▶ _Task description_
Omit all pictures. Reproduce exactly the lines from the first line of the records below through the line with "das Element gespeichert.".

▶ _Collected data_
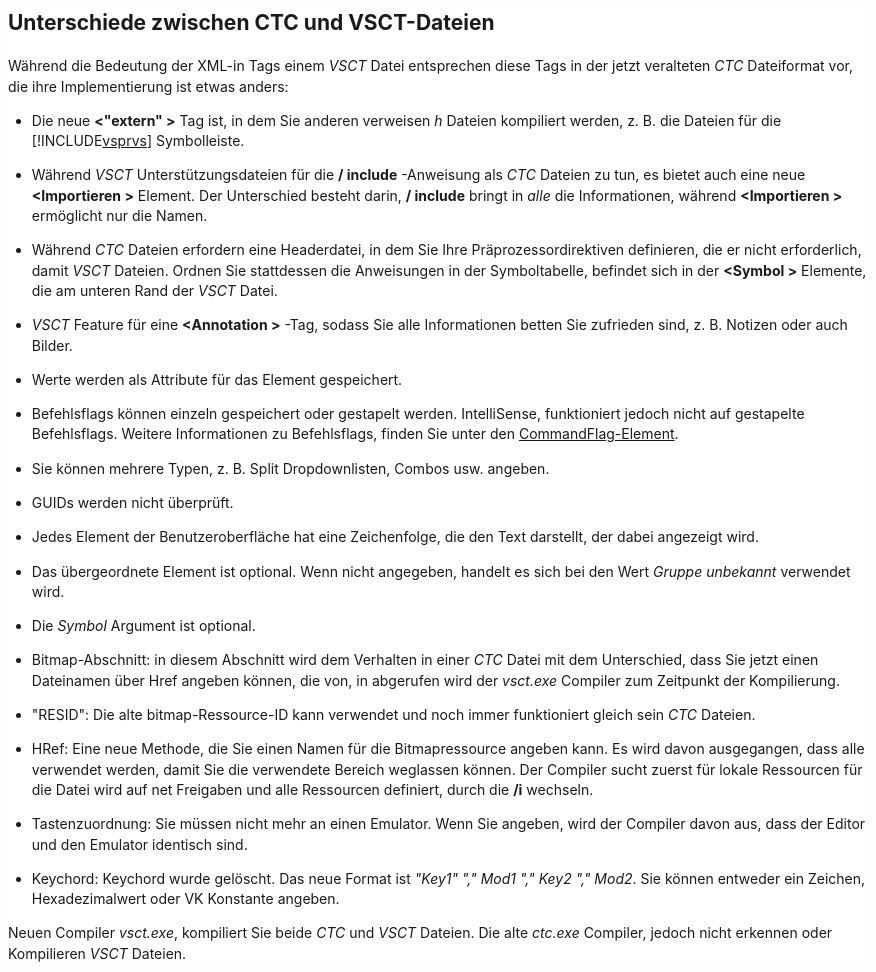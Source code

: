 ## <a name="differences-between-ctc-and-vsct-files"></a>Unterschiede zwischen CTC und VSCT-Dateien
 Während die Bedeutung der XML-in Tags einem *VSCT* Datei entsprechen diese Tags in der jetzt veralteten *CTC* Dateiformat vor, die ihre Implementierung ist etwas anders:

-   Die neue  **\<"extern" >** Tag ist, in dem Sie anderen verweisen *h* Dateien kompiliert werden, z. B. die Dateien für die [!INCLUDE[vsprvs](../../code-quality/includes/vsprvs_md.md)] Symbolleiste.

-   Während *VSCT* Unterstützungsdateien für die **/ include** -Anweisung als *CTC* Dateien zu tun, es bietet auch eine neue  **\<Importieren >** Element. Der Unterschied besteht darin, **/ include** bringt in *alle* die Informationen, während  **\<Importieren >** ermöglicht nur die Namen.

-   Während *CTC* Dateien erfordern eine Headerdatei, in dem Sie Ihre Präprozessordirektiven definieren, die er nicht erforderlich, damit *VSCT* Dateien. Ordnen Sie stattdessen die Anweisungen in der Symboltabelle, befindet sich in der  **\<Symbol >** Elemente, die am unteren Rand der *VSCT* Datei.

-   *VSCT* Feature für eine  **\<Annotation >** -Tag, sodass Sie alle Informationen betten Sie zufrieden sind, z. B. Notizen oder auch Bilder.

-   Werte werden als Attribute für das Element gespeichert.

-   Befehlsflags können einzeln gespeichert oder gestapelt werden.  IntelliSense, funktioniert jedoch nicht auf gestapelte Befehlsflags. Weitere Informationen zu Befehlsflags, finden Sie unter den [CommandFlag-Element](../../extensibility/command-flag-element.md).

-   Sie können mehrere Typen, z. B. Split Dropdownlisten, Combos usw. angeben.

-   GUIDs werden nicht überprüft.

-   Jedes Element der Benutzeroberfläche hat eine Zeichenfolge, die den Text darstellt, der dabei angezeigt wird.

-   Das übergeordnete Element ist optional. Wenn nicht angegeben, handelt es sich bei den Wert *Gruppe unbekannt* verwendet wird.

-   Die *Symbol* Argument ist optional.

-   Bitmap-Abschnitt: in diesem Abschnitt wird dem Verhalten in einer *CTC* Datei mit dem Unterschied, dass Sie jetzt einen Dateinamen über Href angeben können, die von, in abgerufen wird der *vsct.exe* Compiler zum Zeitpunkt der Kompilierung.

-   "RESID": Die alte bitmap-Ressource-ID kann verwendet und noch immer funktioniert gleich sein *CTC* Dateien.

-   HRef: Eine neue Methode, die Sie einen Namen für die Bitmapressource angeben kann. Es wird davon ausgegangen, dass alle verwendet werden, damit Sie die verwendete Bereich weglassen können. Der Compiler sucht zuerst für lokale Ressourcen für die Datei wird auf net Freigaben und alle Ressourcen definiert, durch die **/i** wechseln.

-   Tastenzuordnung: Sie müssen nicht mehr an einen Emulator. Wenn Sie angeben, wird der Compiler davon aus, dass der Editor und den Emulator identisch sind.

-   Keychord: Keychord wurde gelöscht. Das neue Format ist *"Key1" "," Mod1 "," Key2 "," Mod2*.  Sie können entweder ein Zeichen, Hexadezimalwert oder VK Konstante angeben.
       
Neuen Compiler *vsct.exe*, kompiliert Sie beide *CTC* und *VSCT* Dateien. Die alte *ctc.exe* Compiler, jedoch nicht erkennen oder Kompilieren *VSCT* Dateien.
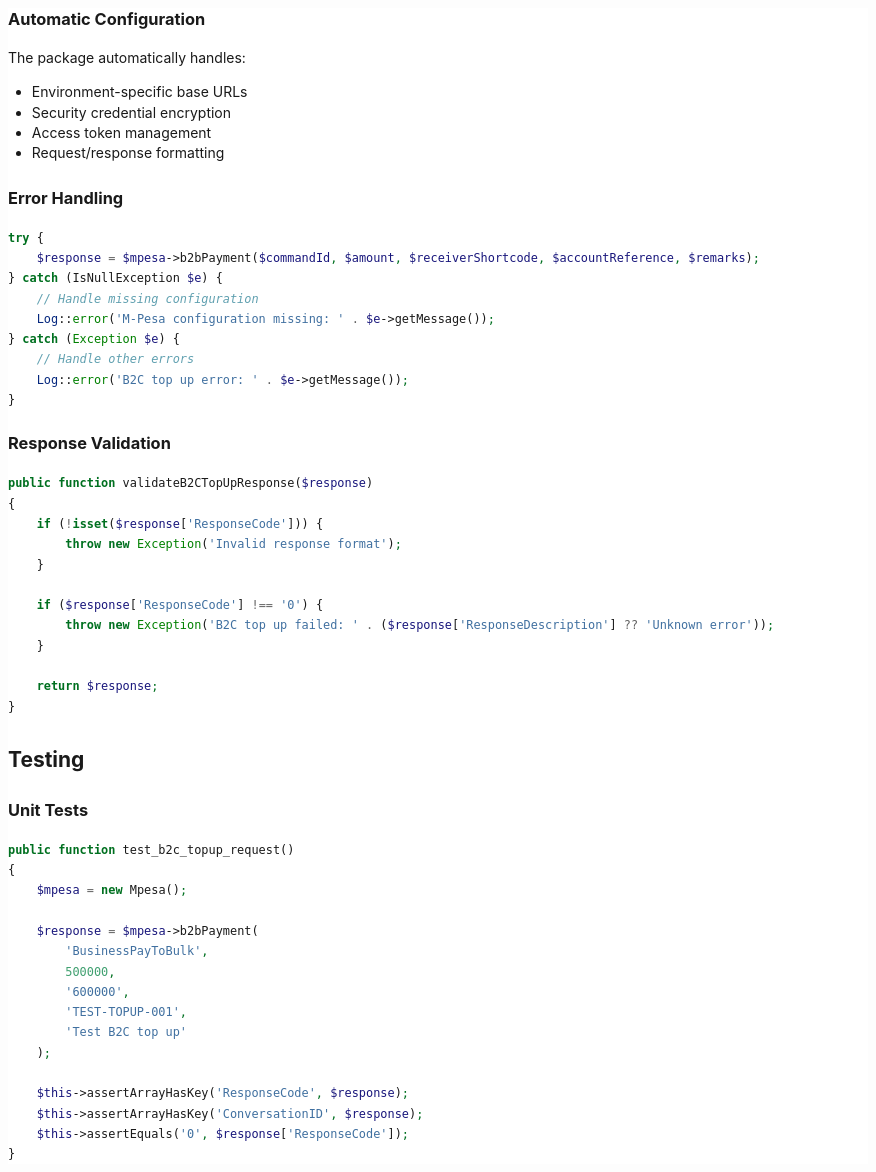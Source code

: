 ### Automatic Configuration

The package automatically handles:
- Environment-specific base URLs
- Security credential encryption
- Access token management
- Request/response formatting

### Error Handling

```php
try {
    $response = $mpesa->b2bPayment($commandId, $amount, $receiverShortcode, $accountReference, $remarks);
} catch (IsNullException $e) {
    // Handle missing configuration
    Log::error('M-Pesa configuration missing: ' . $e->getMessage());
} catch (Exception $e) {
    // Handle other errors
    Log::error('B2C top up error: ' . $e->getMessage());
}
```

### Response Validation

```php
public function validateB2CTopUpResponse($response)
{
    if (!isset($response['ResponseCode'])) {
        throw new Exception('Invalid response format');
    }
    
    if ($response['ResponseCode'] !== '0') {
        throw new Exception('B2C top up failed: ' . ($response['ResponseDescription'] ?? 'Unknown error'));
    }
    
    return $response;
}
```

## Testing

### Unit Tests

```php
public function test_b2c_topup_request()
{
    $mpesa = new Mpesa();
    
    $response = $mpesa->b2bPayment(
        'BusinessPayToBulk',
        500000,
        '600000',
        'TEST-TOPUP-001',
        'Test B2C top up'
    );
    
    $this->assertArrayHasKey('ResponseCode', $response);
    $this->assertArrayHasKey('ConversationID', $response);
    $this->assertEquals('0', $response['ResponseCode']);
}
```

▶ _Completed task_
Source code

: ## <a name="differences-between-ctc-and-vsct-files"></a>Unterschiede zwischen CTC und VSCT-Dateien
 Während die Bedeutung der XML-in Tags einem *VSCT* Datei entsprechen diese Tags in der jetzt veralteten *CTC* Dateiformat vor, die ihre Implementierung ist etwas anders:

-   Die neue  **\<"extern" >** Tag ist, in dem Sie anderen verweisen *h* Dateien kompiliert werden, z. B. die Dateien für die [!INCLUDE[vsprvs](../../code-quality/includes/vsprvs_md.md)] Symbolleiste.

-   Während *VSCT* Unterstützungsdateien für die **/ include** -Anweisung als *CTC* Dateien zu tun, es bietet auch eine neue  **\<Importieren >** Element. Der Unterschied besteht darin, **/ include** bringt in *alle* die Informationen, während  **\<Importieren >** ermöglicht nur die Namen.

-   Während *CTC* Dateien erfordern eine Headerdatei, in dem Sie Ihre Präprozessordirektiven definieren, die er nicht erforderlich, damit *VSCT* Dateien. Ordnen Sie stattdessen die Anweisungen in der Symboltabelle, befindet sich in der  **\<Symbol >** Elemente, die am unteren Rand der *VSCT* Datei.

-   *VSCT* Feature für eine  **\<Annotation >** -Tag, sodass Sie alle Informationen betten Sie zufrieden sind, z. B. Notizen oder auch Bilder.

-   Werte werden als Attribute für das Element gespeichert.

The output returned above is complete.